Nous sommes dans un monde imaginaire, une sorte d’Antiquité réinventée.
Cette série s’appelle Myrkos, du nom du
héros. Dans le premier tome, nous le découvrons élève à la “Scola
Impériale des Arts“, l’école
officielle d’art, où il apprend le métier
d’ornemaniste, celui qui dessine des ornements.
Le mot est volontairement galvaudé car dans
le langage contemporain un ornemaniste n'est pas un
peintre. Petit à petit, Il va inventer une nouvelle
façon de dessiner et de représenter les
gens et les choses dans une société où l’art
est codifié, sacré, un peu comme l’était
l’art égyptien. En faisant du dessin profane,
dans un univers qui est régi par les prêtres,
il deviendra un rebelle. Parallèlement, aux
confins du royaume, un personnage qui n’est pas
sans rappeler le Christ est en train de prêcher
qu’il n’y a qu’un seul dieu, alors
que nous sommes dans un contexte polythéiste.

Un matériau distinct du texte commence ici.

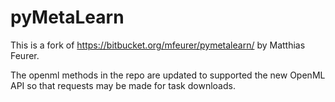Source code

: # pyMetaLearn

This is a fork of https://bitbucket.org/mfeurer/pymetalearn/ by Matthias Feurer.

The openml methods in the repo are updated to supported the new OpenML API so that requests may be made for task downloads.
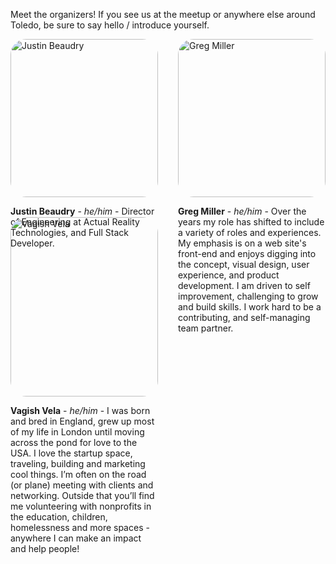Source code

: 
Meet the organizers! If you see us at the meetup or anywhere else around Toledo, be sure to say hello / introduce yourself.

<div class="organizers">
  <div class="organizer">
    <img alt="Justin Beaudry" src="/images/justin.jpeg">
    <p>
      <span class="organizer-name">Justin Beaudry</span> - <span class="pronouns">he/him</span> - Director of Engineering at Actual Reality Technologies, and Full Stack Developer.
    </p>
  </div>
  <div class="organizer">
    <img alt="Greg Miller" src="/images/greg.jpeg">
    <p>
      <span class="organizer-name">Greg Miller</span> - <span class="pronouns">he/him</span> - Over the years my role has shifted to include a variety of roles and experiences. My emphasis is on a web site's front-end and enjoys digging into the concept, visual design, user experience, and product development. I am driven to self improvement, challenging to grow and build skills. I work hard to be a contributing, and self-managing team partner.
    </p>
  </div>
  <div class="organizer">
    <img alt="Vagish Vela" src="/images/vagish.jpeg">
    <p>
      <span class="organizer-name">Vagish Vela</span> - <span class="pronouns">he/him</span> - I was born and bred in England, grew up most of my life in London until moving across the pond for love to the USA. I love the startup space, traveling, building and marketing cool things. I’m often on the road (or plane) meeting with clients and networking. Outside that you’ll find me volunteering with nonprofits in the education, children, homelessness and more spaces - anywhere I can make an impact and help people!
    </p>
  </div>
</div>

<style>
  .organizers {
    display: grid;
    grid-template-columns: 1fr 1fr;
    gap: 2rem;
  }

  .organizer img {
    border-radius: 25px;
    width: 100%;
  }

  .organizer-name {
    font-weight: bold;
  }

  .pronouns {
    font-style: italic;
  }

  @media (max-width: 600px) {
    .organizers {
      grid-template-columns: 1fr;
    }

    html .organizer {
      border-bottom: 2px solid black;
    }

    html.dark .organizer {
      border-bottom: 2px solid #DFDFD7;
    }
  }
</style>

J’ai imaginé un monde où un jeune
peintre va bouleverser la société dans
laquelle il vit parce qu'il décide de représenter
ce qu’il voit : gens, paysages, décors… c'est-à-dire
le profane et non plus le sacré. C’est
une réflexion sur l’évolution de
l’art, qui m'a été inspirée
par le bouleversement qu'a apporté l'invention
de la perspective à la Renaissance, même
si, dans la réalité, les choses ne se
sont pas passées aussi brutalement. Mais nous
restons dans l'aventure. Myrkos est un personnage insoumis
dont nous allons suivre le parcours. Il deviendra sans
doute un chef de guerre… C'est du péplum
! (1)
Comment caractériserais-tu ton
personnage ?
Comme je le disais, Myrkos est apprenti artiste dans
un monde où son art, l'art pictural, est codifié et
principalement religieux. C'est un art ancestral,
rigide, figé. Myrkos, qui est débordant
d'imagination et rebelle à toute forme de
contraintes, s'en accommode mal. Ça lui vaut
d'ailleurs l'inimité d'un de ses maîtres.
(2)
Pourquoi créer une nouvelle série dans
un style que tu n'as jamais encore abordé, un
monde imaginaire, une sorte d’Antiquité réinventée
?
Parce que ça me permet de faire juxtaposer des évènements
qui dans l'histoire se sont déroulés à des
siècles de distance. De plus, comme je traite
de l'évolution de l'art, je prends des raccourcis
et des libertés qui me seraient interdits si
je traitais ce sujet avec une rigueur historique souvent
contraignante. Comme cela reste, malgré les
apparences, une série d'aventure, une sorte
de péplum, c'est plus pratique pour moi ! (2)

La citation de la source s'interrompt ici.